## How to complete this task
Only the lines from the one containing "cell library., label=lst:mux]" through the last line of the listing are to be given again, exactly as they appear.

## Supplied material

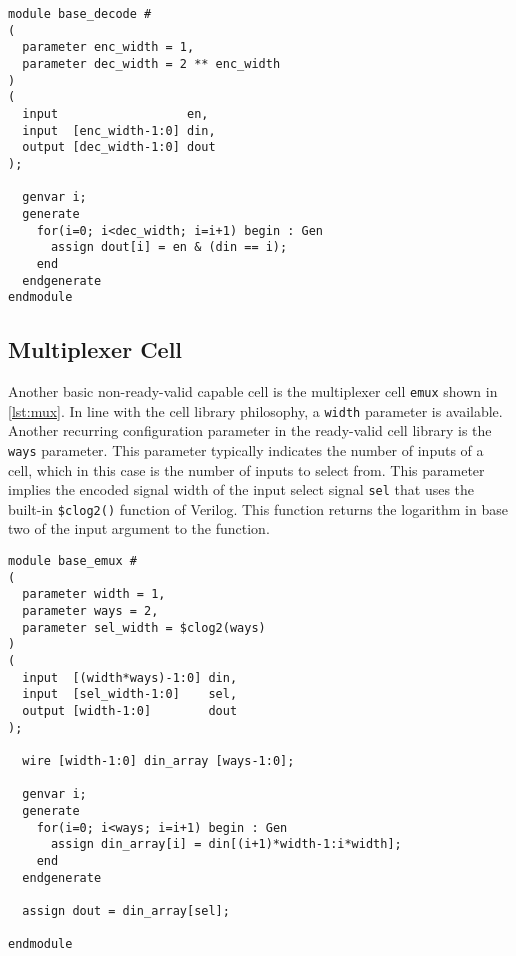 \begin{lstlisting}[style={verilog-style}, caption=Decode cell from the ready-valid cell library., label=lst:decode]
module base_decode #
(
  parameter enc_width = 1,
  parameter dec_width = 2 ** enc_width
)
(
  input                  en,
  input  [enc_width-1:0] din,
  output [dec_width-1:0] dout
);

  genvar i;
  generate
    for(i=0; i<dec_width; i=i+1) begin : Gen
      assign dout[i] = en & (din == i);
    end
  endgenerate
endmodule
\end{lstlisting}



\subsection{Multiplexer Cell}
\label{sec:mux}
Another basic non-ready-valid capable cell is the multiplexer cell \texttt{emux} shown in \autoref{lst:mux}. In line with the cell library philosophy, a \texttt{width} parameter is available. Another recurring configuration parameter in the ready-valid cell library is the \texttt{ways} parameter. This parameter typically indicates the number of inputs of a cell, which in this case is the number of inputs to select from. This parameter implies the encoded signal width of the input select signal \texttt{sel} that uses the built-in \texttt{\$clog2()} function of Verilog. This function returns the logarithm in base two of the input argument to the function.

\begin{lstlisting}[style={verilog-style}, caption=Multiplexer cell from the ready-valid cell library., label=lst:mux]
module base_emux #
(
  parameter width = 1,
  parameter ways = 2,
  parameter sel_width = $clog2(ways)
)
(
  input  [(width*ways)-1:0] din,
  input  [sel_width-1:0]    sel,
  output [width-1:0]        dout
);

  wire [width-1:0] din_array [ways-1:0];

  genvar i;
  generate
    for(i=0; i<ways; i=i+1) begin : Gen
      assign din_array[i] = din[(i+1)*width-1:i*width];
    end
  endgenerate

  assign dout = din_array[sel];

endmodule
\end{lstlisting}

## Answer space
\begin{lstlisting}[style={verilog-style}, caption=Multiplexer cell from the ready-valid cell library., label=lst:mux]
module base_emux #
(
  parameter width = 1,
  parameter ways = 2,
  parameter sel_width = $clog2(ways)
)
(
  input  [(width*ways)-1:0] din,
  input  [sel_width-1:0]    sel,
  output [width-1:0]        dout
);

  wire [width-1:0] din_array [ways-1:0];

  genvar i;
  generate
    for(i=0; i<ways; i=i+1) begin : Gen
      assign din_array[i] = din[(i+1)*width-1:i*width];
    end
  endgenerate

  assign dout = din_array[sel];

endmodule
\end{lstlisting}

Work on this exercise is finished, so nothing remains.